= Problem requirements =
Your answer should be every line of the records that contains the word "echo".

= Information shown =
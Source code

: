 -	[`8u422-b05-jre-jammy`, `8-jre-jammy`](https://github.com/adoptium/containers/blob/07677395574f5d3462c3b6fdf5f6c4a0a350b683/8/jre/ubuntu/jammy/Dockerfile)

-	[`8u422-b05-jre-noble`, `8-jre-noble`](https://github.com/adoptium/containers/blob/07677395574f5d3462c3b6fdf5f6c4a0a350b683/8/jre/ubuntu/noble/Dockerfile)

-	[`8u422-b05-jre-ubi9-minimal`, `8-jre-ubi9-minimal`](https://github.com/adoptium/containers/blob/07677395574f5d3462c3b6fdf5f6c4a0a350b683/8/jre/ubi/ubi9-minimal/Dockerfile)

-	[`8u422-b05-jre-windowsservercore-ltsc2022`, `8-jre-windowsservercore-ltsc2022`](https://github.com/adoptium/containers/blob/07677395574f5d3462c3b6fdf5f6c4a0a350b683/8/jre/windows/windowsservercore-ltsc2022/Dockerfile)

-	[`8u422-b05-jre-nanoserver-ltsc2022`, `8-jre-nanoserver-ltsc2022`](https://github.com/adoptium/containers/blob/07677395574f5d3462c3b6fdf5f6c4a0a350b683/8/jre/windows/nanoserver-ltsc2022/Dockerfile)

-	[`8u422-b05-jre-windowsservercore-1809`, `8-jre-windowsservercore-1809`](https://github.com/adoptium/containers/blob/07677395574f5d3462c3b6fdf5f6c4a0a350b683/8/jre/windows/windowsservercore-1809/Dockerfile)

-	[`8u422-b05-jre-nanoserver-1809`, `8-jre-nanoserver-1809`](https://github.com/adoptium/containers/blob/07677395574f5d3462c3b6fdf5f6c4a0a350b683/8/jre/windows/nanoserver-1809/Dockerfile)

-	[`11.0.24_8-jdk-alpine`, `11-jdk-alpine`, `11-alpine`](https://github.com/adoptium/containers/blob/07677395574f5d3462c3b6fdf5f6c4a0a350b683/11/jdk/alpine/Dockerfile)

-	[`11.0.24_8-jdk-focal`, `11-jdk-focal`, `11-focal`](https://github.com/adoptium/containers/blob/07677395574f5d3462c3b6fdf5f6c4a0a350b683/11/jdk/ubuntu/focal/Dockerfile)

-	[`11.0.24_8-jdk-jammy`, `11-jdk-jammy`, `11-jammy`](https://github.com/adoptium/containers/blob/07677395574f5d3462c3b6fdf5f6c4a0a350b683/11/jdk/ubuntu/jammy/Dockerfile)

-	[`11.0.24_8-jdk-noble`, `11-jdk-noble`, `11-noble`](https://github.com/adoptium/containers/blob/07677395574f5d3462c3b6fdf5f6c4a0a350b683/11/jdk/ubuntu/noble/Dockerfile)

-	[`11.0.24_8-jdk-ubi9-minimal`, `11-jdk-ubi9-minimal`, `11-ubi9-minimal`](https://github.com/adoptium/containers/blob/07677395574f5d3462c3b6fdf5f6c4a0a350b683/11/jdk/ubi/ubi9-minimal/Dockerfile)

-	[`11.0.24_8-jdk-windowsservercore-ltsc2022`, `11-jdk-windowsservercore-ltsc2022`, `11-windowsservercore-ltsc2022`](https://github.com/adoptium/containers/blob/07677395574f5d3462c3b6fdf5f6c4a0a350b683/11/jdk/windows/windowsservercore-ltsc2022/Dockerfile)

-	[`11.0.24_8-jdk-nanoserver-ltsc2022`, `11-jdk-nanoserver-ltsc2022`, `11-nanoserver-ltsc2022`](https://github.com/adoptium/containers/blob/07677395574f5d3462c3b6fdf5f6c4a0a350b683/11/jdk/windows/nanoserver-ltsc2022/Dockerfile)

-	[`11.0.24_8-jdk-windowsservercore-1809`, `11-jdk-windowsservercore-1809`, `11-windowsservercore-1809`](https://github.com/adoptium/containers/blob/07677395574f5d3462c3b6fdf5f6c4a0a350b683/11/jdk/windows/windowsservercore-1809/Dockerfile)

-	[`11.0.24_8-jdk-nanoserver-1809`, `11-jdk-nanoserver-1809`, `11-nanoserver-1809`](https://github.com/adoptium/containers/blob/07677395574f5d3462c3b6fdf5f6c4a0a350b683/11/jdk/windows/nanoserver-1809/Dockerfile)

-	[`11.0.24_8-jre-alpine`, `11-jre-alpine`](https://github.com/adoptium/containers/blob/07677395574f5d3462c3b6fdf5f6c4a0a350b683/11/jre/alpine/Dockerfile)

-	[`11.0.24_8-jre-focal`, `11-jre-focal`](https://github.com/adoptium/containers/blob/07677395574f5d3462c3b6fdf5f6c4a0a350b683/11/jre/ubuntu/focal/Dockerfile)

==

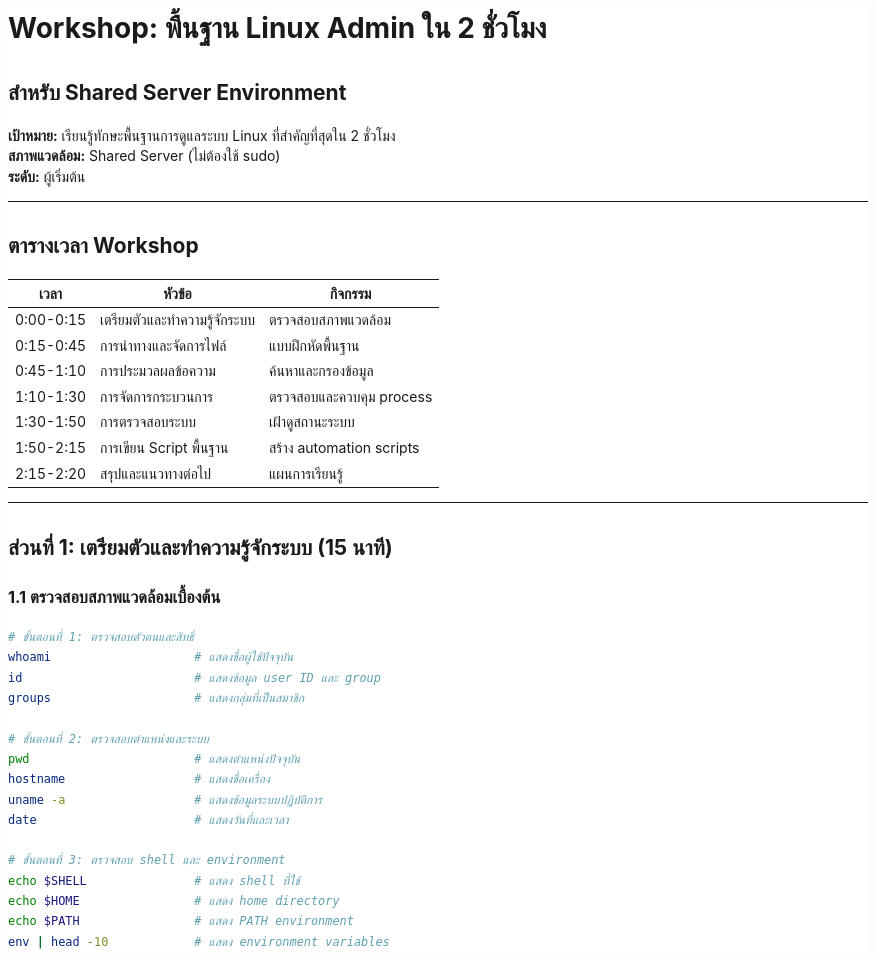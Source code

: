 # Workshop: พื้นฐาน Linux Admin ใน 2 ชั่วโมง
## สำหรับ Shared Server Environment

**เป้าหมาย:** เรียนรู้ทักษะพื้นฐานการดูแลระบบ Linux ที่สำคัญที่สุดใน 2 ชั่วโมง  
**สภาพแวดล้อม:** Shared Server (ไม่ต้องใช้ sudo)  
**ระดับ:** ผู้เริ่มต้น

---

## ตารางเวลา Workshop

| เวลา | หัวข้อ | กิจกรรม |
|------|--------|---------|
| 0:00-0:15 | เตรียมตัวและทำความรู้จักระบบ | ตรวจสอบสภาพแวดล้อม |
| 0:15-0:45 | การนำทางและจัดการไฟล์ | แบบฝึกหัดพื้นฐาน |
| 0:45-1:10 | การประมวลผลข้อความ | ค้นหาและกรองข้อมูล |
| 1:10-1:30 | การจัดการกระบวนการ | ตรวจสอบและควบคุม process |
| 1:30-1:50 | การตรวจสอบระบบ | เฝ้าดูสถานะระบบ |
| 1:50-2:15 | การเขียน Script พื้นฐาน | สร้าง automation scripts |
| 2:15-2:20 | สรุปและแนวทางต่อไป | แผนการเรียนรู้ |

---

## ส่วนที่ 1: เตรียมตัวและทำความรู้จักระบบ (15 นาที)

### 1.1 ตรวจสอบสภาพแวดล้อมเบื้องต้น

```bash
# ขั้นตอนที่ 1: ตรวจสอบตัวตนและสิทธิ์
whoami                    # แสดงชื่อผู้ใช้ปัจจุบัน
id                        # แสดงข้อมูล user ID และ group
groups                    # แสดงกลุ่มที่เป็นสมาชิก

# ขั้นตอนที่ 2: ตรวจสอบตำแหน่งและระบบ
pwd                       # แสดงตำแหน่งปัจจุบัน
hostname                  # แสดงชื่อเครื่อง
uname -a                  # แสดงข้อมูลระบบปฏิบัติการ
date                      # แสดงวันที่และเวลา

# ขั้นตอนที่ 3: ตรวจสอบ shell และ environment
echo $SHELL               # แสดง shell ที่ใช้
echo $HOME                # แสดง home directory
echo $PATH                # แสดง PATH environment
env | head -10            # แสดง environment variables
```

= Result of the exercise =
echo $SHELL               # แสดง shell ที่ใช้
echo $HOME                # แสดง home directory
echo $PATH                # แสดง PATH environment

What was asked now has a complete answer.